Maestro de profesión, a sus 57 años trabaja en el Colegio Público Isabel de Moctezuma de Cáceres como profesor de Pedagogía Terapéutica Inclusiva. Nació en Zarza la Mayor, donde pasó toda su infancia hasta que tuvo que marcharse para poder estudiar en la universidad.

El escritor resume su libro de esta forma: «Es un recorrido por la familias zarceñas con seña de identidad propia. Familias con derroteros diferentes, familias que permanecieron en Zarza la Mayor y familias que sufrieron la emigración, familias trabajadoras, cada una en sus ámbitos, familias con tesón y lucha por sacar a sus hijos adelante. Sus quehaceres, sus ilusiones, sus dificultades, sus emociones. En Zarza o fuera de Zarza, siempre el sentir zarceño».

Dos años es lo que ha tardado Emilio Arroyo en recopilar las 35 historias de diferentes familias del pueblo que contiene el libro. En este periplo las ha escogido al azar, con el objetivo de que el trabajo sea una muestra representativa del pueblo. El escritor comenta que «en las reuniones con los protagonistas, todos han partido de un guión inicial, pero han contando lo que han querido, y respetando siempre su intimidad. Sólo he puesto la pluma y el hilo conductor entre las historias».

En el libro se nombran a alrededor de 1.000 personas. Cada historia se acompaña de en torno a seis fotografías, que se reparten entre las más de 200 páginas que conforman el ejemplar. En ellas, el autor destaca el esfuerzo de las distintas generaciones para que sus progenitores tuvieran mayores oportunidades, ya que, en palabras de Emilio Arroyo Bermejo, «hace 60 años nadie estudiaba porque la gente tenía que trabajar para sobrevivir, pero gracias a ese esfuerzo las generaciones de hoy en día tienen la posibilidad de formarse».

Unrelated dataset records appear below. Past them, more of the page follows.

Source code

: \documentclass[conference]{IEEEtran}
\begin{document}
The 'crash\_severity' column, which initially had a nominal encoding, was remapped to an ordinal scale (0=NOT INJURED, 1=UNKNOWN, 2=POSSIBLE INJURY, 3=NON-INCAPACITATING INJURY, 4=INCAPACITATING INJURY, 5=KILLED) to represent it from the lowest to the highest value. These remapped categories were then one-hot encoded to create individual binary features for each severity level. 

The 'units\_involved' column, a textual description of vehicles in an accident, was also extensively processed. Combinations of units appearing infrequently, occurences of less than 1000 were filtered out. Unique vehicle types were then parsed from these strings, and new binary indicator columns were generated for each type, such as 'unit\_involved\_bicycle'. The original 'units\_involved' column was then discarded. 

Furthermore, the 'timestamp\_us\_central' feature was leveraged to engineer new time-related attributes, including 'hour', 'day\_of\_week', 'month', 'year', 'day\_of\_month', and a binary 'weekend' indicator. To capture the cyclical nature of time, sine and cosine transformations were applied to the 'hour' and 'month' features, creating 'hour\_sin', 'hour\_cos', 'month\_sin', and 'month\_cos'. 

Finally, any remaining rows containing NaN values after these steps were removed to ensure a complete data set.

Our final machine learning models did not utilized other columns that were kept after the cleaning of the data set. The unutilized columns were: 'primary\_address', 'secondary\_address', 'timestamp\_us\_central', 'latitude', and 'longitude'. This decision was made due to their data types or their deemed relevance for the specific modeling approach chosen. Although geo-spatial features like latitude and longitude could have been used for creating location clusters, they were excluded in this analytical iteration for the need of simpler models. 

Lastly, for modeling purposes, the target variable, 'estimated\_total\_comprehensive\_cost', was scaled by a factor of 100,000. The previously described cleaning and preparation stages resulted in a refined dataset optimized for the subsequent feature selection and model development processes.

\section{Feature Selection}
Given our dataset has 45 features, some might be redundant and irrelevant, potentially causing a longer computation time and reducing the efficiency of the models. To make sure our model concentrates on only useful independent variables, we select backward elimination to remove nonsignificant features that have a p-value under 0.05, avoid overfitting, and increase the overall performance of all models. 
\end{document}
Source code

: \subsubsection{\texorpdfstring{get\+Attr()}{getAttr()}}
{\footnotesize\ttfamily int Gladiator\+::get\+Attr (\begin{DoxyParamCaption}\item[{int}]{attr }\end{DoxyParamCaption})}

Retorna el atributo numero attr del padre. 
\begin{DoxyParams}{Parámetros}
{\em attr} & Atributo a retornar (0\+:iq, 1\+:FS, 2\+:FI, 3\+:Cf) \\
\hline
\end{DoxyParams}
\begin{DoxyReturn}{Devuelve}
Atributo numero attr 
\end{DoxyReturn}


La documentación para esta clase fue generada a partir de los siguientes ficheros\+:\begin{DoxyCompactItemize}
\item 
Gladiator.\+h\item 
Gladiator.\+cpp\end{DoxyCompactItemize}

Según comenta el autor, desde 2014 le rondaba la idea de elaborar este trabajo, ya que por aquel entonces escribió ‘Homenaje a Zarza la Mayor: recuerdo de mi infancia y juventud’. En uno de los capítulos de esa entrega redactó varias biografías sobre diferentes personas del pueblo. Desde aquel momento quiso hacerlo sobre familias enteras. 

Cada dinastía aporta al libro su historia y la de los suyos, contando sus trabajos, aficiones, si han tenido que emigrar... Una de ellas es la Teodoro Pérez Ferreira, que inició sus estudios de Farmacia pero no pudo finalizarlos. Trabajó como mancebo en dos boticas del pueblo. Entre sus pasiones se encontraban las tertulias, la lectura y el teatro, y llegó a elaborar un plano de la demarcación en la que se encontraba Zarza la Mayor. 

Otro testimonio es el de los Blanco Placeres, que tuvieron ocho descendientes. Las dos niñas pequeñas fallecieron al poco de nacer, el padre murió a los 53 años y varios de sus hijos emigraron, mientras que otros se quedaron en el pueblo.

Y es que muchos se vieron abocados a marcharse. Otros, en cambio, se quedaron. Es el caso de Josefa Milagros Ballesteros, que provenía de una familia extensa de propietarios de terrenos agrícolas y ganaderos,. «En su vida tenía muy en cuenta sus referentes morales y religiosos, tanto que por la comunión de sus dos hijas entronizaron en sus casa al Sagrado Corazón de Jesús», resume Bermejo, cronista de alma y corazón zarceños.